The New York City Times‘ questionable “1619 Project” is concerning Hulu as a docuseries.

The historically debunked Pulitzer Prize-winning series penned by New York City Times Publication press reporter and activist Nikole Hannah-Jones is being adjusted into the docuseries by Oscar-winning filmmaker Roger Ross Williams.

The docuseries is being launched in collaboration with Lionsgate Tv, The New York City Times, and Oprah Winfrey’s Harpo Films and will make its streaming launching on Hulu “as part of a distribution agreement between Lionsgate and Disney General Entertainment Content’s BIPOC Creator Initiative” according to a statement from the streaming business. According to Deadline, Shoshana Person, an Emmy candidate, and Peabody award winner will sign up with the series as a showrunner.
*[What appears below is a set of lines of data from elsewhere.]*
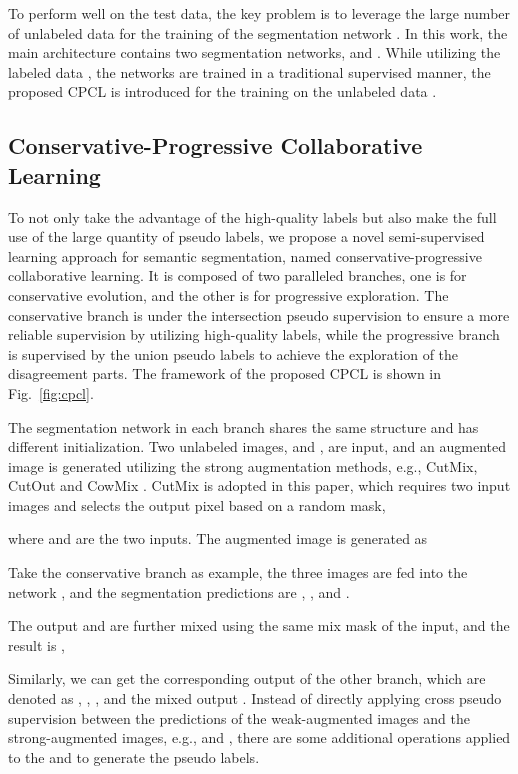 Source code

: \documentclass[journal]{IEEEtran}
\begin{document}
To perform well on the test data, the key problem is to leverage the large number of unlabeled data  for the training of the segmentation network . In this 
work, the main architecture contains two segmentation networks,  and . While utilizing the labeled data , the networks are trained in a traditional supervised manner, the proposed CPCL is introduced for the training on the 
unlabeled data . 

\subsection{Conservative-Progressive Collaborative Learning}

To not only take the advantage of the high-quality labels but also make the full use of the large quantity of pseudo labels, we propose a novel semi-supervised learning 
approach for semantic segmentation, named conservative-progressive collaborative learning. It is composed of two paralleled branches, one is for conservative evolution, 
and the other is for progressive exploration. The conservative branch is under the intersection pseudo supervision to ensure a more reliable supervision by utilizing 
high-quality labels, while the progressive branch is supervised by the union pseudo labels to achieve the exploration of the disagreement parts. The framework of the 
proposed CPCL is shown in Fig.~\ref{fig:cpcl}.

The segmentation network in each branch shares the same structure and has different initialization. Two unlabeled images,  and , are input, and an augmented 
image  is generated utilizing the strong augmentation methods, e.g., CutMix, CutOut and CowMix \cite{2019Semi}. CutMix is adopted in this paper, which requires two 
input images and selects the output pixel based on a random mask,

where  and  are the two inputs. The augmented image  is generated as


Take the conservative branch as example, the three images are fed into the 
network , and the segmentation predictions are , , and .







The output  and  are further mixed using the same mix mask of the input, and the result is ,


Similarly, we can get the corresponding output of the other 
branch, which are denoted as , , , and the mixed output . Instead of directly applying cross pseudo supervision between the predictions 
of the weak-augmented images and the strong-augmented images, e.g.,  and , there are some additional operations applied 
to the  and  to generate the pseudo labels.
\end{document}
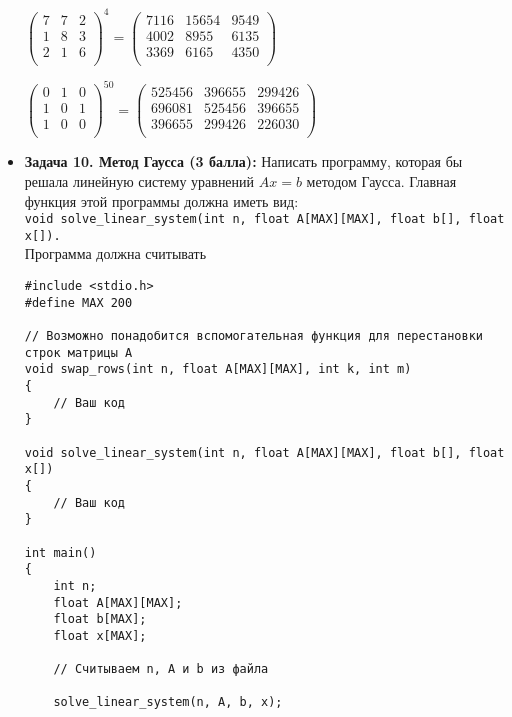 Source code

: \documentclass{article}
\begin{document}
\begin{itemize}
\begin{center}
$
\begin{pmatrix}
7 & 7 & 2 \\
1 & 8 & 3 \\
2 & 1 & 6 \\
\end{pmatrix}^4 = 
\begin{pmatrix}
7116 & 15654 & 9549 \\
4002 & 8955 & 6135 \\
3369 & 6165 & 4350 \\
\end{pmatrix}
$
\end{center}

\begin{center}
$
\begin{pmatrix}
0 & 1 & 0 \\
1 & 0 & 1 \\
1 & 0 & 0 \\
\end{pmatrix}^{50} = 
\begin{pmatrix}
525456 & 396655 & 299426 \\
696081 & 525456 & 396655 \\
396655 & 299426 & 226030 \\
\end{pmatrix}
$
\end{center}
\item \textbf{Задача 10. Метод Гаусса (3 балла):} 
Написать программу, которая бы решала линейную систему уравнений $Ax = b$ методом Гаусса. Главная функция этой программы должна иметь вид: \\ \texttt{void solve\_linear\_system(int n, float A[MAX][MAX], float b[], float x[]).} \\
Программа должна считывать 
\begin{lstlisting}
#include <stdio.h>
#define MAX 200

// Возможно понадобится вспомогательная функция для перестановки строк матрицы A
void swap_rows(int n, float A[MAX][MAX], int k, int m)
{
    // Ваш код
}

void solve_linear_system(int n, float A[MAX][MAX], float b[], float x[])
{
    // Ваш код
}

int main()
{
    int n;
    float A[MAX][MAX];
    float b[MAX];
    float x[MAX];
    
    // Считываем n, A и b из файла
	
    solve_linear_system(n, A, b, x);
    

\end{lstlisting}
\end{itemize}
\end{document}
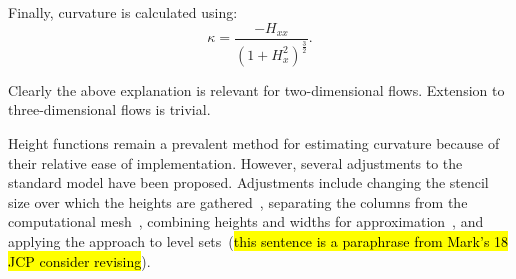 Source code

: \noindent Finally, curvature is calculated using:
\begin{equation}
\kappa = \frac{-H_{xx}}{(1+H_{x}^{2})^{\frac{3}{2}}}.
\label{eqn:kap}
\end{equation}

\noindent Clearly the above explanation is relevant for two-dimensional flows. Extension to three-dimensional flows is trivial.

Height functions remain a prevalent method for estimating curvature because of their relative ease of implementation. However, several adjustments to the standard model have been proposed. Adjustments include changing the stencil size over which the heights are gathered~\cite{1}, separating the columns from the computational mesh~\cite{2}, combining heights and widths for approximation~\cite{2}, and applying the approach to level sets~\cite{2}(\hl{this sentence is a paraphrase from Mark's 18 JCP consider revising}).

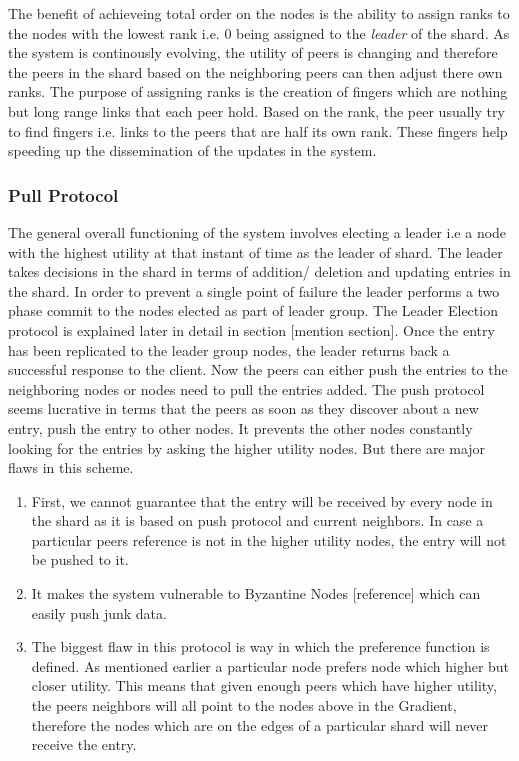 \documentclass[a4paper, 11pt]{article}
\begin{document}
\par The benefit of achieveing total order on the nodes is the ability to assign ranks to the nodes with the lowest rank i.e. 0 being assigned to the \textit{leader} of the shard. As the system is continously evolving, the utility of peers is changing and therefore the peers in the shard based on the neighboring peers can then adjust there own ranks. The purpose of assigning ranks is the creation of fingers which are nothing but long range links that each peer hold. Based on the rank, the peer usually try to find fingers i.e. links to the peers that are half its own rank. These fingers help speeding up the dissemination of the updates in the system.


\subsubsection*{Pull Protocol}

The general overall functioning of the system involves electing a leader i.e a node with the highest utility at that instant of time as the leader of shard. The leader takes decisions in the shard in terms of addition/ deletion and updating entries in the shard. In order to prevent a single point of failure the leader performs a two phase commit to the nodes elected as part of leader group. The Leader Election protocol is explained later in detail in section [mention section]. Once the entry has been replicated to the leader group nodes, the leader returns back a successful response to the client. Now the peers can either push the entries to the neighboring nodes or nodes need to pull the entries added. The push protocol seems lucrative in terms that the peers as soon as they discover about a new entry, push the entry to other nodes. It prevents the other nodes constantly looking for the entries by asking the higher utility nodes. But there are major flaws in this scheme.

\begin{enumerate}

\item First, we cannot guarantee that the entry will be received by every node in the shard as it is based on push protocol and current neighbors. In case a particular peers reference is not in the higher utility nodes, the entry will not be pushed to it.

\item It makes the system vulnerable to Byzantine Nodes [reference] which can easily push junk data.

\item The biggest flaw in this protocol is way in which the preference function is defined. As mentioned earlier a particular node prefers node which higher but closer utility. This means that given enough peers which have higher utility, the peers neighbors will all point to the nodes above in the Gradient, therefore the nodes which are on the edges of a particular shard will never receive the entry.

\end{enumerate} 
\end{document}
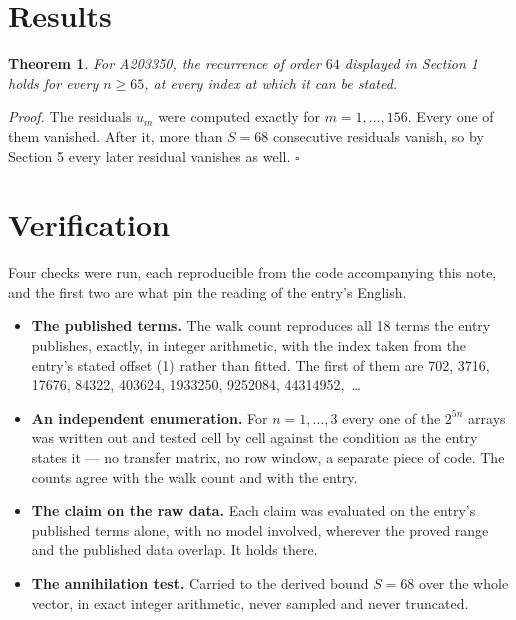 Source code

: \documentclass[11pt]{article}
\newtheorem{theorem}{Theorem}
\theoremstyle{definition}
\begin{document}
\section{Results}

\begin{theorem} For A203350, the recurrence of order $64$ displayed in Section 1 holds for every $n \ge 65$, at every index at which it can be stated.\end{theorem}

{\itshape Proof.} The residuals $u_m$ were computed exactly for $m = 1,\dots,156$. Every one of them vanished. After it, more than $S = 68$ consecutive residuals vanish, so by Section 5 every later residual vanishes as well. $\square$

\section{Verification}

Four checks were run, each reproducible from the code accompanying this note, and the first two are what pin the reading of the entry's English.

\begin{itemize}

\item {\bfseries The published terms.} The walk count reproduces all 18 terms the entry publishes, exactly, in integer arithmetic, with the index taken from the entry's stated offset (1) rather than fitted. The first of them are 702, 3716, 17676, 84322, 403624, 1933250, 9252084, 44314952,~\dots

\item {\bfseries An independent enumeration.} For $n = 1,\dots,3$ every one of the $2^{5n}$ arrays was written out and tested cell by cell against the condition as the entry states it --- no transfer matrix, no row window, a separate piece of code. The counts agree with the walk count and with the entry.

\item {\bfseries The claim on the raw data.} Each claim was evaluated on the entry's published terms alone, with no model involved, wherever the proved range and the published data overlap. It holds there.

\item {\bfseries The annihilation test.} Carried to the derived bound $S = 68$ over the whole vector, in exact integer arithmetic, never sampled and never truncated.

\end{itemize}
\end{document}
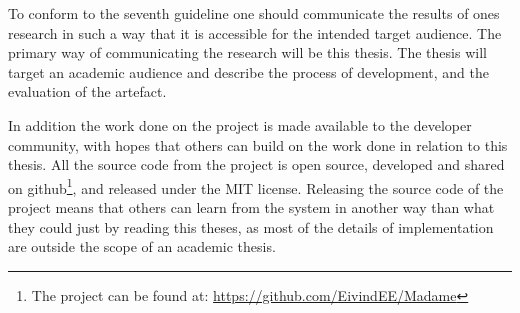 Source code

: To conform to the seventh guideline one should communicate the results of ones research in such a way that it is accessible for the intended target audience.
The primary way of communicating the research will be this thesis.
The thesis will target an academic audience and describe the process of development,
and the evaluation of the artefact.

In addition the work done on the project is made available to the developer community,
with hopes that others can build on the work done in relation to this thesis.
All the source code from the project is open source,
developed and shared on github\footnote{The project can be found at: \url{https://github.com/EivindEE/Madame}},
and released under the MIT license.
Releasing the source code of the project means that others can learn from the system in another way than what they
could just by reading this theses, as most of the details of implementation are outside the scope of an academic thesis.



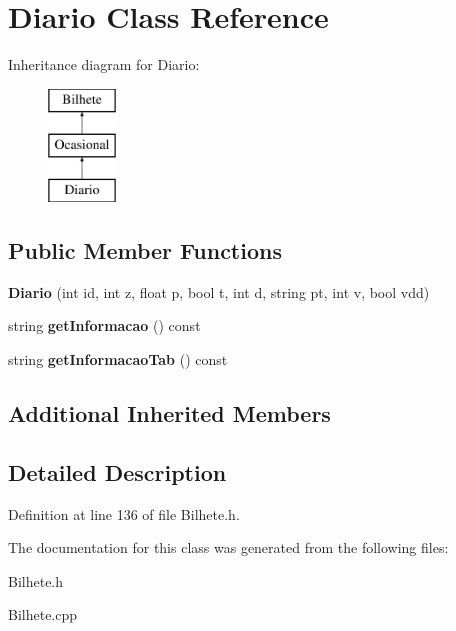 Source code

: \hypertarget{classDiario}{}\section{Diario Class Reference}
\label{classDiario}
Inheritance diagram for Diario\+:\begin{figure}[H]
\begin{center}
\leavevmode
\includegraphics[height=3.000000cm]{classDiario}
\end{center}
\end{figure}
\subsection*{Public Member Functions}
\begin{DoxyCompactItemize}
\item 
\mbox{\label{classDiario_a38ee8a53dc3e2dc1af53342130e3d506}} 
{\bfseries Diario} (int id, int z, float p, bool t, int d, string pt, int v, bool vdd)
\item 
\mbox{\label{classDiario_a891900397f682f3ea0115c4e3e7a9355}} 
string {\bfseries get\+Informacao} () const
\item 
\mbox{\label{classDiario_abce758e396a86aa033ad5d9718e36273}} 
string {\bfseries get\+Informacao\+Tab} () const
\end{DoxyCompactItemize}
\subsection*{Additional Inherited Members}


\subsection{Detailed Description}


Definition at line 136 of file Bilhete.\+h.



The documentation for this class was generated from the following files\+:\begin{DoxyCompactItemize}
\item 
Bilhete.\+h\item 
Bilhete.\+cpp\end{DoxyCompactItemize}
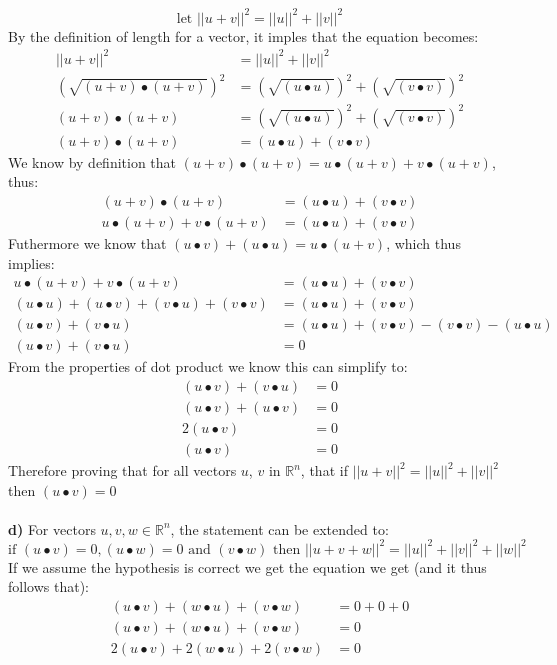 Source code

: \documentclass[11pt]{article}
\begin{document}
\[ \text{let } ||u+v||^2 = ||u||^2 + ||v||^2 \]
By the definition of length for a vector, it imples that the equation becomes: 
\begin{align*}
||u + v||^2 &=||u||^2 + ||v||^2 \\
(\sqrt{(u + v) \bullet (u + v)})^2 &= (\sqrt{(u \bullet u)})^2 + (\sqrt{(v \bullet v)})^2 \\
(u + v) \bullet (u + v) &= (\sqrt{(u \bullet u)})^2 + (\sqrt{(v \bullet v)})^2 \\
(u + v) \bullet (u + v) &= (u \bullet u) + (v \bullet v) 
\end{align*}
We know by definition that $(u + v) \bullet (u + v)  = u \bullet (u + v) +  v \bullet (u + v)$, thus:
\begin{align*}
(u + v) \bullet (u + v) &= (u \bullet u) + (v \bullet v) \\
u \bullet (u + v) +  v \bullet (u + v)   &= (u \bullet u) + (v \bullet v)  
\end{align*}
Futhermore we know that $(u \bullet v) + (u \bullet u) = u \bullet (u+ v)$, which thus implies:
\begin{align*}
u \bullet (u + v) +  v \bullet (u + v)   &= (u \bullet u) + (v \bullet v) \\
(u \bullet u) + (u \bullet v)  + (v \bullet u) + (v \bullet v)   &= (u \bullet u) + (v \bullet v) \\
(u \bullet v)  + (v \bullet u) &= (u \bullet u) + (v \bullet v) -   (v \bullet v)  - (u \bullet u)\\
(u \bullet v)  + (v \bullet u) &= 0
\end{align*}
From the properties of dot product we know this can simplify to:
\begin{align*}
(u \bullet v)  + (v \bullet u) &= 0\\
(u \bullet v)  + (u \bullet v) &= 0\\
2(u \bullet v) &= 0\\
(u \bullet v) &= 0
\end{align*}
Therefore proving that for all vectors $u$, $v$ in  $\mathbb{R}^n$, that if $||u + v||^2 =||u||^2 + ||v||^2$ then $(u \bullet v) = 0$\\\\
\textbf{d)} For vectors $u,v,w \in \mathbb{R}^n$, the statement can be extended to:
\[ \text{if } (u \bullet v) = 0, (u \bullet w) = 0 \text{ and } (v \bullet w) \text{ then } || u + v + w ||^2 = ||u||^2 + ||v||^2 + ||w||^2\]
If we assume the hypothesis is correct we get the equation we get (and it thus follows that):
\begin{align*}
(u \bullet v)  + (w \bullet u) + (v \bullet w) &= 0 + 0 + 0\\
(u \bullet v)  + (w \bullet u) + (v \bullet w)  &= 0 \\
2(u \bullet v)  + 2(w \bullet u) + 2(v \bullet w)  &= 0
\end{align*}
\end{document}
Williams stated, “‘The 1619 Project’ is an essential reframing of American history. Our most cherished ideals and achievements cannot be understood without acknowledging both systemic racism and the contributions of Black Americans. And this isn’t just about the past—Black people are still fighting against both the legacy of this racism and its current incarnation. I am thrilled and grateful for the opportunity to work with The New York Times, Lionsgate Television, Harpo Films, and Hulu to translate the incredibly important ‘The 1619 Project’ into a documentary series.”

Hannah-Jones mentioned, “I could not ask for a more gifted and committed storyteller to entrust ‘The 1619 Project’ to than Roger Ross Williams. I have long admired the impact and authenticity of his filmmaking, and the fact that we’re working with Disney and Hulu aligns with our vision of partnering with the world’s greatest Black storytellers to bring this project to a global audience.”

Hannah-Jones composed the function in 2019 to honor the 400th anniversary of the very first African servants getting here in colonial Virginia, intending to “reframe the country’s history by placing the consequences of slavery and the contributions of Black Americans at the very center of our national narrative.”

Nevertheless, the “1619 Project” was knocked by historians as being incorrect and for pressing a deceptive story about slavery’s function in the American Transformation.

Civil liberties figure Robert Woodson called the piece, “one of the most diabolical, self-destructive ideas that I’ve ever heard.”

The series was even slammed by Hannah-Jones’ associate, New york city Times writer and colleague of Hannah-Jones Bret Stephens stated of the task in 2015, “Journalists are, most often, in the business of writing the first rough draft of history, not trying to have the last word on it. We are best when we try to tell truths with a lowercase t, following evidence in directions unseen, not the capital-T truth of a pre-established narrative in which inconvenient facts get discarded. And we’re supposed to report and comment on the political and cultural issues of the day, not become the issue itself. As fresh concerns make clear, on these points — and for all of its virtues, buzz, spinoffs, and a Pulitzer Prize — the 1619 Project has failed.”